Dataset entries
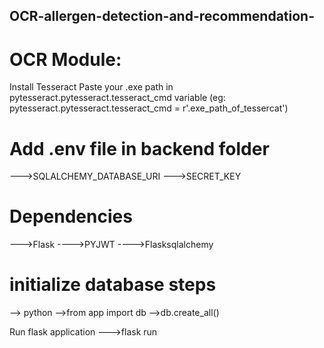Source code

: ## OCR-allergen-detection-and-recommendation- 

# OCR Module:
Install Tesseract
Paste your .exe path in pytesseract.pytesseract.tesseract_cmd variable
(eg: pytesseract.pytesseract.tesseract_cmd = r'.exe_path_of_tessercat')

# Add .env file in backend folder
--->SQLALCHEMY_DATABASE_URI
--->SECRET_KEY

# Dependencies
--->Flask
---->PYJWT
---->Flasksqlalchemy

# initialize database steps
--> python
-->from app import db
-->db.create_all()

Run flask application
--->flask run 

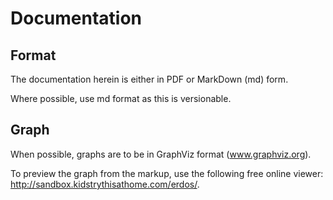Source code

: # Documentation

## Format

The documentation herein is either in PDF or MarkDown (md) form.

Where possible, use md format as this is versionable.

## Graph

When possible, graphs are to be in GraphViz format (www.graphviz.org).

To preview the graph from the markup, use the following free online viewer: http://sandbox.kidstrythisathome.com/erdos/.
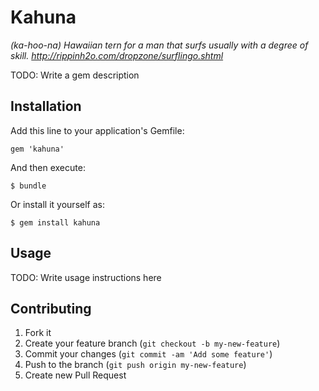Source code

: # Kahuna

_(ka-hoo-na) Hawaiian tern for a man that surfs usually with a degree of skill.
http://rippinh2o.com/dropzone/surflingo.shtml_

TODO: Write a gem description

## Installation

Add this line to your application's Gemfile:

    gem 'kahuna'

And then execute:

    $ bundle

Or install it yourself as:

    $ gem install kahuna

## Usage

TODO: Write usage instructions here

## Contributing

1. Fork it
2. Create your feature branch (`git checkout -b my-new-feature`)
3. Commit your changes (`git commit -am 'Add some feature'`)
4. Push to the branch (`git push origin my-new-feature`)
5. Create new Pull Request
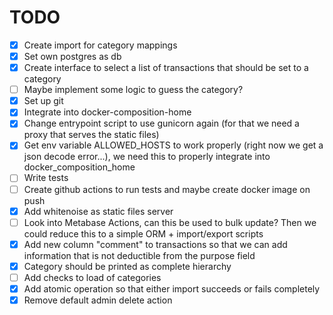 # TODO

* [X] Create import for category mappings
* [X] Set own postgres as db
* [X] Create interface to select a list of transactions that should be set to a category
* [ ] Maybe implement some logic to guess the category?
* [X] Set up git
* [X] Integrate into docker-composition-home
* [X] Change entrypoint script to use gunicorn again (for that we need a proxy that serves the static files)
* [X] Get env variable ALLOWED_HOSTS to work properly (right now we get a json decode error...), we need this to properly integrate into docker_composition_home
* [ ] Write tests
* [ ] Create github actions to run tests and maybe create docker image on push
* [X] Add whitenoise as static files server
* [ ] Look into Metabase Actions, can this be used to bulk update? Then we could reduce this to a simple ORM + import/export scripts
* [X] Add new column "comment" to transactions so that we can add information that is not deductible from the purpose field
* [X] Category should be printed as complete hierarchy
* [ ] Add checks to load of categories
* [X] Add atomic operation so that either import succeeds or fails completely
* [X] Remove default admin delete action
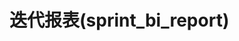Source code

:# 迭代报表(sprint_bi_report)  <!-- {docsify-ignore-all} -->


<script>
 const { createApp } = Vue
  createApp({
    data() {
      return {
      }
    },
    methods: {
    }
  }).use(ElementPlus).mount('#app')
</script>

## Problem to solve
The answer must be every line from the records above that contains the word "possible", copied in full.

## Answer section
Where possible, use md format as this is versionable.
When possible, graphs are to be in GraphViz format (www.graphviz.org).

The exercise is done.